━━━ Records ━━━
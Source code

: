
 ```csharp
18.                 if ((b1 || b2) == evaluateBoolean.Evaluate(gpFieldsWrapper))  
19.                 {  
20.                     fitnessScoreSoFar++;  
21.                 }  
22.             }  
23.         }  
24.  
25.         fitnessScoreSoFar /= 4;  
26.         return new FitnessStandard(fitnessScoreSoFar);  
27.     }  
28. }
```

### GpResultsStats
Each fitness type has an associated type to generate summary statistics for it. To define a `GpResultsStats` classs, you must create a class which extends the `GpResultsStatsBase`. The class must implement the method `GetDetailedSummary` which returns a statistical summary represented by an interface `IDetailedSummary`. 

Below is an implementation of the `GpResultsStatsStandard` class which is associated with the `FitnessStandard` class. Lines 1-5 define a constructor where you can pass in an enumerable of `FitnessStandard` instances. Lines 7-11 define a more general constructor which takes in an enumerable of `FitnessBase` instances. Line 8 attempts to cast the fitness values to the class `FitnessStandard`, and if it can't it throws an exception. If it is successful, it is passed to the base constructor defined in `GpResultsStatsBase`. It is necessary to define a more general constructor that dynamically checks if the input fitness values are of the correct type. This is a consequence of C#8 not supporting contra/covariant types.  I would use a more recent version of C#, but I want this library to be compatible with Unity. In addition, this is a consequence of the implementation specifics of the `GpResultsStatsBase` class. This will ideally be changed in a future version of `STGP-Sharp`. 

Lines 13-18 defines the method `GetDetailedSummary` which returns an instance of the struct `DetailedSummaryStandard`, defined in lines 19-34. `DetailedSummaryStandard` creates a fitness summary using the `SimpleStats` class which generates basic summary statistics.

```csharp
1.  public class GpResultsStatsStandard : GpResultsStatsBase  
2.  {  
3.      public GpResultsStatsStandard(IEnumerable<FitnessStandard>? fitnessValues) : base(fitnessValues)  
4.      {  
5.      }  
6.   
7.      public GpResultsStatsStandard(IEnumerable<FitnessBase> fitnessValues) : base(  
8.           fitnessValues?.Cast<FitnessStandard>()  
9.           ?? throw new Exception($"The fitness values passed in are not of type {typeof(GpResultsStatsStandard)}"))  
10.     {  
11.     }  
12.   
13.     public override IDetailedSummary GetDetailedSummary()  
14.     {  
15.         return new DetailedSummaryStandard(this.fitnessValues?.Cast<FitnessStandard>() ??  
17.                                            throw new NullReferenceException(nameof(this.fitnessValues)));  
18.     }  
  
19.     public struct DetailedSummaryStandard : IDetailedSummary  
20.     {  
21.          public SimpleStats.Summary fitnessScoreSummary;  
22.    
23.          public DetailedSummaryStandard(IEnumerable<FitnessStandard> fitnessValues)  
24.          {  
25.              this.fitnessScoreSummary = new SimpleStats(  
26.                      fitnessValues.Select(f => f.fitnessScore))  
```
━━━
━━━ Records ━━━
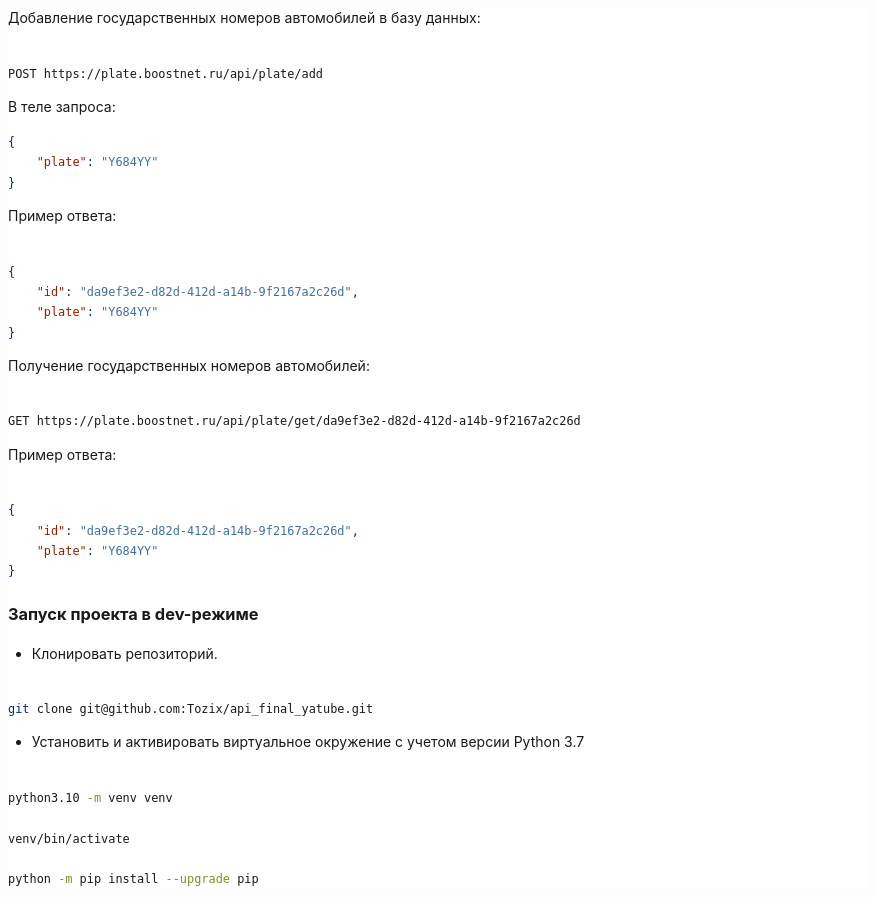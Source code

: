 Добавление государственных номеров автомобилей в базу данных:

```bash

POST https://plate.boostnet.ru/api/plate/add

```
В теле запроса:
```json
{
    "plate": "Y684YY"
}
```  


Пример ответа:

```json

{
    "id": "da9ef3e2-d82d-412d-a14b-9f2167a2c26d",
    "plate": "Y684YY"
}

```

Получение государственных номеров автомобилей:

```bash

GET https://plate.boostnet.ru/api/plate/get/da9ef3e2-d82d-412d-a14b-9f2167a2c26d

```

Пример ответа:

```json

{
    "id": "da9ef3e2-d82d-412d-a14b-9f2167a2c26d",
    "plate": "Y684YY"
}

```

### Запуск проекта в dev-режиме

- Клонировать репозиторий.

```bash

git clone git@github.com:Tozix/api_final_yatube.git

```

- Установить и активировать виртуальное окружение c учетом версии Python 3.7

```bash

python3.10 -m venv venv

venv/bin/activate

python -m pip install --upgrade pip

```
━━━
━━━ Records ━━━
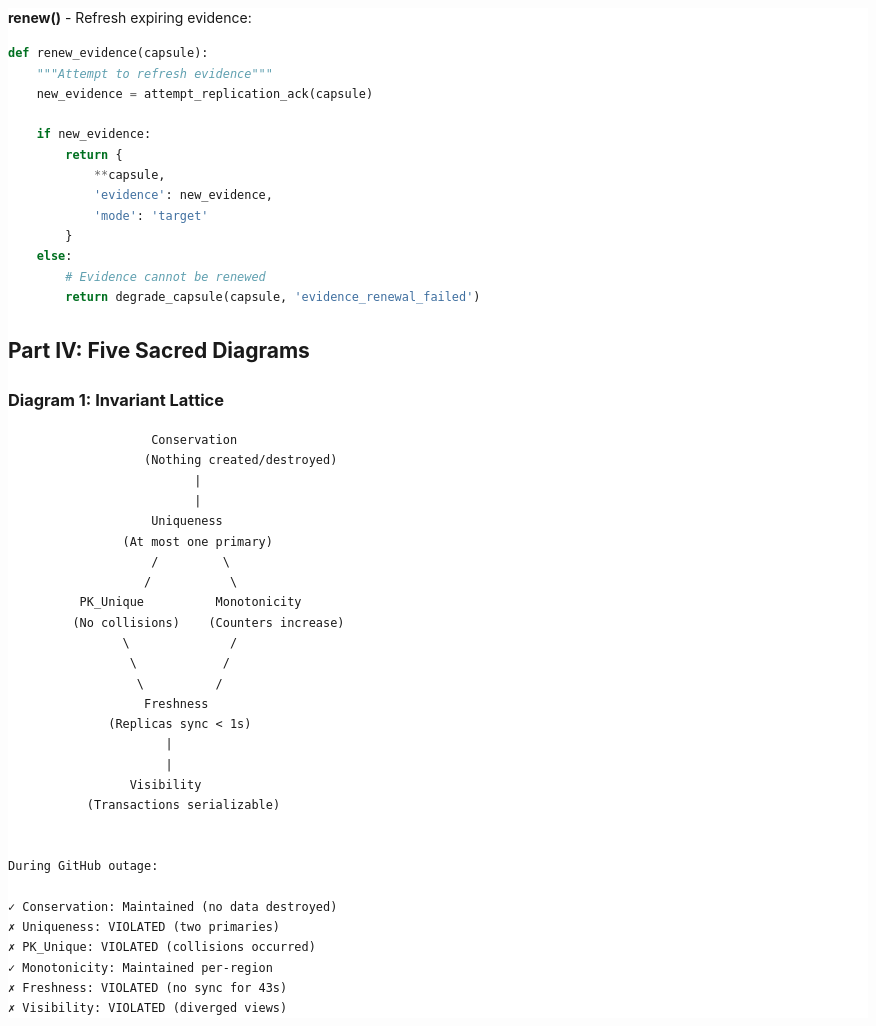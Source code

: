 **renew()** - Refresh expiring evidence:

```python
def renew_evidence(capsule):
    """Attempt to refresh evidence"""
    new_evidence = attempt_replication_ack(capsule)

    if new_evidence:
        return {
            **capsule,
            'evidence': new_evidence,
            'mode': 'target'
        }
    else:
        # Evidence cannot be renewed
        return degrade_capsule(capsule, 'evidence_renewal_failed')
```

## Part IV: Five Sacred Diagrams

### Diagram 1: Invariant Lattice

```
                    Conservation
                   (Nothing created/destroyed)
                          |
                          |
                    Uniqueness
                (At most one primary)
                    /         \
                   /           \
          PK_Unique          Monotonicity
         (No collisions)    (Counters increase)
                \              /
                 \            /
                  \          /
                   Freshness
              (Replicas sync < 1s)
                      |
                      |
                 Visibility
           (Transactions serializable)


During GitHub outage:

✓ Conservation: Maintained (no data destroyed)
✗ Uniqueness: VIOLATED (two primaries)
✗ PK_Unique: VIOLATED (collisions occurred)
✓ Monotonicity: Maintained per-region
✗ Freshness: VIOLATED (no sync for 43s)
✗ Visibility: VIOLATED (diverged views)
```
━━━
→ Task goal
Take every line from the records that holds "fitnessScoreSoFar" and copy it down.

→ Task solution
20.                     fitnessScoreSoFar++;  
25.         fitnessScoreSoFar /= 4;  
26.         return new FitnessStandard(fitnessScoreSoFar);  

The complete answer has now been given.